DOJ to Miss Biden Deadline to Release 9/11 Investigation Documents

(PresidentialInsider.com)- Last week, the Justice Department admitted that it would not make the deadline set by President Biden’s executive order to review and release the documents related to the FBI investigation into the 9/11 attacks.

Back in September, the president ordered the DOJ to review the FBI investigation documents and gave it six months to publicly release the declassified documents.

In a filing last week, the DOJ informed New York Judge Sarah Netburn that the FBI would release most of the required documents by the middle of March with more releases to follow through mid-April. The DOJ told the judge that the coordination with foreign governments and “ongoing interagency review” were the causes of the delay.

The Justice Department told the judge that the FBI was working on creating separate “production sets” of the documents by mid-April since the records contain redactions required by the Privacy Act.

So far, the FBI has released over 700 documents and more than 2,700 pages in accordance with President Biden’s executive order.

Families of those killed on 9/11 have been demanding more information from the DOJ on what the FBI discovered in its investigation and have for years contended that these documents will reveal a Saudi connection to the plot.

Saudi Arabia has long denied it had a role in the 9/11 attacks, despite fifteen of the 19 hijackers being Saudis.

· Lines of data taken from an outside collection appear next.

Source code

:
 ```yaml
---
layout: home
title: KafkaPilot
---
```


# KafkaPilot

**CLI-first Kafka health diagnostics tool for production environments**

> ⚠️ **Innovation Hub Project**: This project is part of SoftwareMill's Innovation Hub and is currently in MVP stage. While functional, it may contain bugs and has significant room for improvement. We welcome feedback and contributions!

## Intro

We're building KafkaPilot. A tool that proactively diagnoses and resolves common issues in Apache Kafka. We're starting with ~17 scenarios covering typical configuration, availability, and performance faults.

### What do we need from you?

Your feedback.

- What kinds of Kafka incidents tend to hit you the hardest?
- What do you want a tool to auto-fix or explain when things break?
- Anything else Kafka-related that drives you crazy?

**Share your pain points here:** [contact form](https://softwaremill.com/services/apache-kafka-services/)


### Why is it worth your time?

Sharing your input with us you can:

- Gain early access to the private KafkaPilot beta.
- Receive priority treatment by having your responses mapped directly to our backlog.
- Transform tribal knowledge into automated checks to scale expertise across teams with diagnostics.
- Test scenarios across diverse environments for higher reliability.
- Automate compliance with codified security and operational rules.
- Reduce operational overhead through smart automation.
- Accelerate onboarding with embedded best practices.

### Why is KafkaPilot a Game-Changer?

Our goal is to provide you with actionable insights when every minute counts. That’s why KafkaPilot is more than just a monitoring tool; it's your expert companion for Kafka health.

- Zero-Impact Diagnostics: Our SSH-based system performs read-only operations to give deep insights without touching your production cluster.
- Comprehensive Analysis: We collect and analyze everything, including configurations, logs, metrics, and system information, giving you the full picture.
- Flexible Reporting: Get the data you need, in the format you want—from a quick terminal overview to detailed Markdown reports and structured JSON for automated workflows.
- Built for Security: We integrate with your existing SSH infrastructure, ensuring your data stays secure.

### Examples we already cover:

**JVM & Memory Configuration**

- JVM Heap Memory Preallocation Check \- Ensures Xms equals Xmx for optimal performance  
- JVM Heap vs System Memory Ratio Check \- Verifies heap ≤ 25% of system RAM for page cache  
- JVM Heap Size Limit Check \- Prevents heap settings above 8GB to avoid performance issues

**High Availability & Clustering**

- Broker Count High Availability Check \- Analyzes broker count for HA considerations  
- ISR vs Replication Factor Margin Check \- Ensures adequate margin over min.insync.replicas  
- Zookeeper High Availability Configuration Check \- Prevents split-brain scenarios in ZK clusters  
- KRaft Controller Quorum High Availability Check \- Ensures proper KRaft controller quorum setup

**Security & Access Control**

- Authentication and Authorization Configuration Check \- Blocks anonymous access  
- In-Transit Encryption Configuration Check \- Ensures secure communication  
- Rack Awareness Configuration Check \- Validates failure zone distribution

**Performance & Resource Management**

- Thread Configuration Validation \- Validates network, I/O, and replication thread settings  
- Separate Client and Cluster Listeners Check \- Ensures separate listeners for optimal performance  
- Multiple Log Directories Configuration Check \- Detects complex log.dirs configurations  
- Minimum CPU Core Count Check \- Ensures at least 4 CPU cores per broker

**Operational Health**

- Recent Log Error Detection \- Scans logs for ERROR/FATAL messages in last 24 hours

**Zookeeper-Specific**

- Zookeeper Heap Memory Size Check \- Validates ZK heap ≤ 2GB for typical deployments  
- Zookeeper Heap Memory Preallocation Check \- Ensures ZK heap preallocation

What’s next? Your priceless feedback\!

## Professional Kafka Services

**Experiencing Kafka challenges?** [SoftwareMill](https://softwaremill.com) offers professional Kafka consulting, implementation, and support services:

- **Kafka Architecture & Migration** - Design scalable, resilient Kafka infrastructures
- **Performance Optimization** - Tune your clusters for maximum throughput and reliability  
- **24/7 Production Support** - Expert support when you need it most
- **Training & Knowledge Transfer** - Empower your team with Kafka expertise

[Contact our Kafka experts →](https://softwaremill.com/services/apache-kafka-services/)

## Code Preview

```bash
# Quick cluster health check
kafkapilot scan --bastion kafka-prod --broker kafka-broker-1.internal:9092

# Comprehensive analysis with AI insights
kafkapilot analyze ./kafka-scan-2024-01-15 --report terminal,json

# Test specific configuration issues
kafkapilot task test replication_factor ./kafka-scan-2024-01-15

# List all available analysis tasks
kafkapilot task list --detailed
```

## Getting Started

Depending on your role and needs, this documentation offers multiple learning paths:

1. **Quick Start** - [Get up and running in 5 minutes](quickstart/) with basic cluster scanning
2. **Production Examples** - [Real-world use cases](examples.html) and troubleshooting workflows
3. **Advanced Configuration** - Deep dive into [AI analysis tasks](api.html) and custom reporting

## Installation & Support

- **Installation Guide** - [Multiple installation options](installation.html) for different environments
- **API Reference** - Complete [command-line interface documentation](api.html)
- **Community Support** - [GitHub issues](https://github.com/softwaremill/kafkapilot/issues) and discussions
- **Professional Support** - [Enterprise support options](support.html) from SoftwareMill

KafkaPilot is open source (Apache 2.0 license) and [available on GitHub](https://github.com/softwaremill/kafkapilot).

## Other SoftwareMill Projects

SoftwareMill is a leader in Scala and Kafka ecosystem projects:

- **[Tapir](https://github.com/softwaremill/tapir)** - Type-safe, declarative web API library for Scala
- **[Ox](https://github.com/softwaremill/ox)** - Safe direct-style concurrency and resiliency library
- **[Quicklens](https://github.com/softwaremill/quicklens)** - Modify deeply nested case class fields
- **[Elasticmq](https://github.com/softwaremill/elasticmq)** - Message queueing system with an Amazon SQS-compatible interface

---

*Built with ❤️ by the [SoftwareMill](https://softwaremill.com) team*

The group representing the families and survivors of 9/11 sent President Biden a letter last Thursday urging him to address the 9/11 attacks in his discussions with Saudi Arabia on increasing oil output.

According to the 9/11 Commission report, no evidence of direct Saudi funding in the al Qaeda plot was found. However, the commission did not rule out the possibility that individual Saudi officials may have provided funding for the 9/11 terrorist attack.

The families of about 2,500 of those killed on 9/11, over 20,000 of the injured, along with businesses and various insurers have sued Saudi Arabia for billions of dollars in damages related to the 9/11 attack.